Acknowledgments: How to Appropriately Thank Others

Final Words: How to Use a Reference, Comments, or Code That a Colleague Has Posted

It’s inevitable. At some point, you’re going to see a reference posted by one of your colleagues (possibly a classmate in a course) that is just perfectly suited for your work. BUT … you were not the one to find this reference

How do you use it without being cheesy, in a professional sense? 

Ahhh! There’s an answer to this little conundrum. 

It’s called Acknowledgments

Acknowledgments come at the end, before your References, and before Appendices. 

An Example

Martin J. Wainwright and Michael I. Jordan wrote a major paper in 2008; it has significantly influenced subsequent efforts in machine learning. (That doesn’t mean that those who cite this work, of over 300 pages, have actually read the whole thing.)

At the end, their Acknowledgments shows the influence of MANY thoughtful peers, who have all helped shape that work.

Figure 3. The Acknowledgments section of Michael J. Wainwright’s and Michael I. Jordan’s 2008 paper, “Graphical Models, Exponential Families, and Variational Inference.”

What to Do in Your Paper

YOU CAN DO SOMETHING SIMILAR. It’s elegant, it acknowledges valuable inputs from others, and it is the professional way to do something. 

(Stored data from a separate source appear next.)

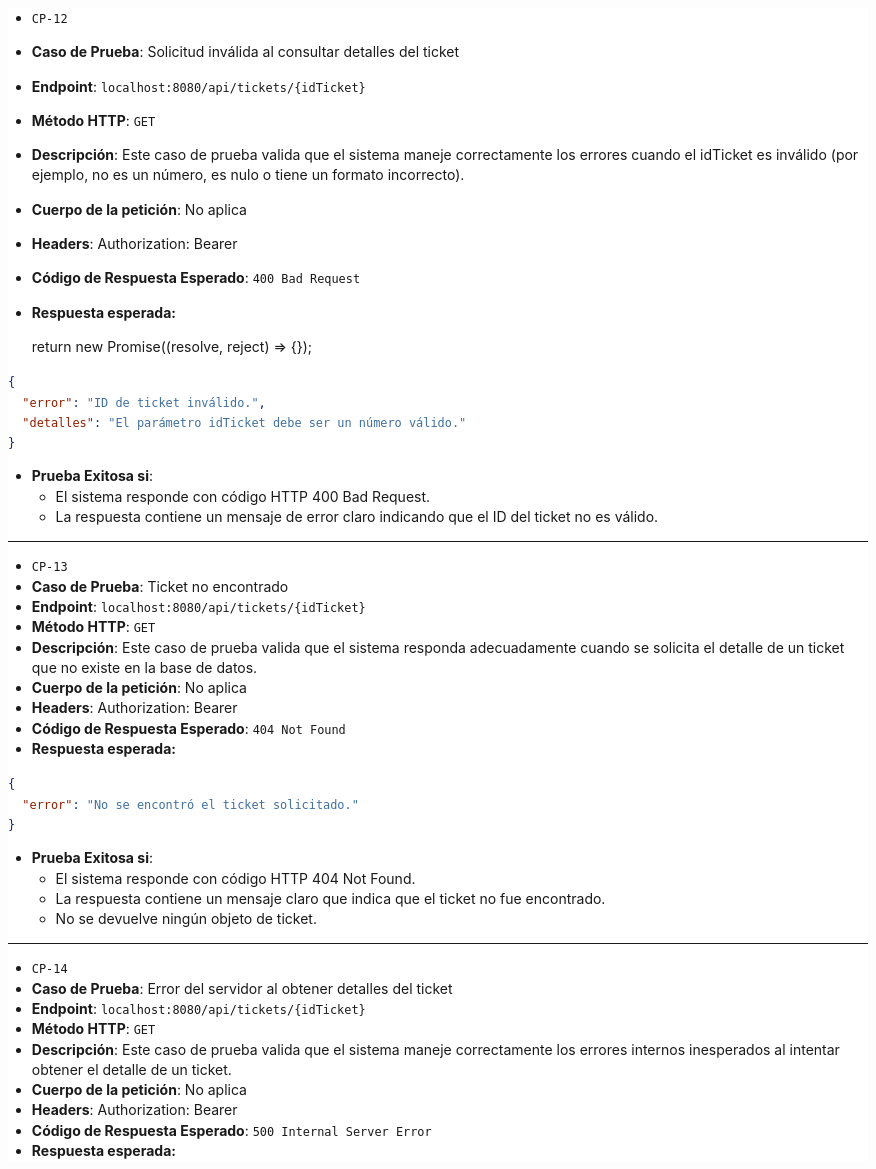 
- `CP-12`
- **Caso de Prueba**: Solicitud inválida al consultar detalles del ticket
- **Endpoint**: `localhost:8080/api/tickets/{idTicket}`
- **Método HTTP**: `GET`
- **Descripción**: Este caso de prueba valida que el sistema maneje correctamente
  los errores cuando el idTicket es inválido
  (por ejemplo, no es un número, es nulo o tiene un formato incorrecto).
- **Cuerpo de la petición**: No aplica
- **Headers**:
  Authorization: Bearer <token>
- **Código de Respuesta Esperado**: `400 Bad Request`
- **Respuesta esperada:**

  return new Promise((resolve, reject) => {});

```json
{
  "error": "ID de ticket inválido.",
  "detalles": "El parámetro idTicket debe ser un número válido."
}
```

- **Prueba Exitosa si**:
  - El sistema responde con código HTTP 400 Bad Request.
  - La respuesta contiene un mensaje de error claro indicando que el ID
    del ticket no es válido.

---

- `CP-13`
- **Caso de Prueba**: Ticket no encontrado
- **Endpoint**: `localhost:8080/api/tickets/{idTicket}`
- **Método HTTP**: `GET`
- **Descripción**: Este caso de prueba valida que el sistema responda adecuadamente
  cuando se solicita el detalle de un ticket que no existe en la base de datos.
- **Cuerpo de la petición**: No aplica
- **Headers**:
  Authorization: Bearer <token>
- **Código de Respuesta Esperado**: `404 Not Found`
- **Respuesta esperada:**

```json
{
  "error": "No se encontró el ticket solicitado."
}
```

- **Prueba Exitosa si**:
  - El sistema responde con código HTTP 404 Not Found.
  - La respuesta contiene un mensaje claro que indica que el ticket no fue encontrado.
  - No se devuelve ningún objeto de ticket.

---

- `CP-14`
- **Caso de Prueba**: Error del servidor al obtener detalles del ticket
- **Endpoint**: `localhost:8080/api/tickets/{idTicket}`
- **Método HTTP**: `GET`
- **Descripción**: Este caso de prueba valida que el sistema maneje correctamente
  los errores internos inesperados al intentar obtener el detalle de un ticket.
- **Cuerpo de la petición**: No aplica
- **Headers**:
  Authorization: Bearer <token>
- **Código de Respuesta Esperado**: `500 Internal Server Error`
- **Respuesta esperada:**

So if you see a reference that you’d like, go ahead and incorporate it, and then acknowledge the person who nominated that reference. 

If one of your colleagues has made some valuable and insightful comments, by all means, put that person in your Acknowledgments. 

This is professional good manners, and makes you look like a class act! 

Acknowledging Code and Data

Using someone’s code is a little more delicate. First, you absolutely want to acknowledge who wrote the code and where you got it from – e.g., as provided by the professor or teaching assistant in a class, or someone’s GitHub, or wherever you got it. 

Second, it is poor manners to post someone else’s code in your GitHub, UNLESS YOU’VE MADE SIGNIFICANT MODIFICATIONS. Then, you want to have very clear documentation indicating who wrote what, showing where you picked up on someone else’s code and where you made additions / modifications. 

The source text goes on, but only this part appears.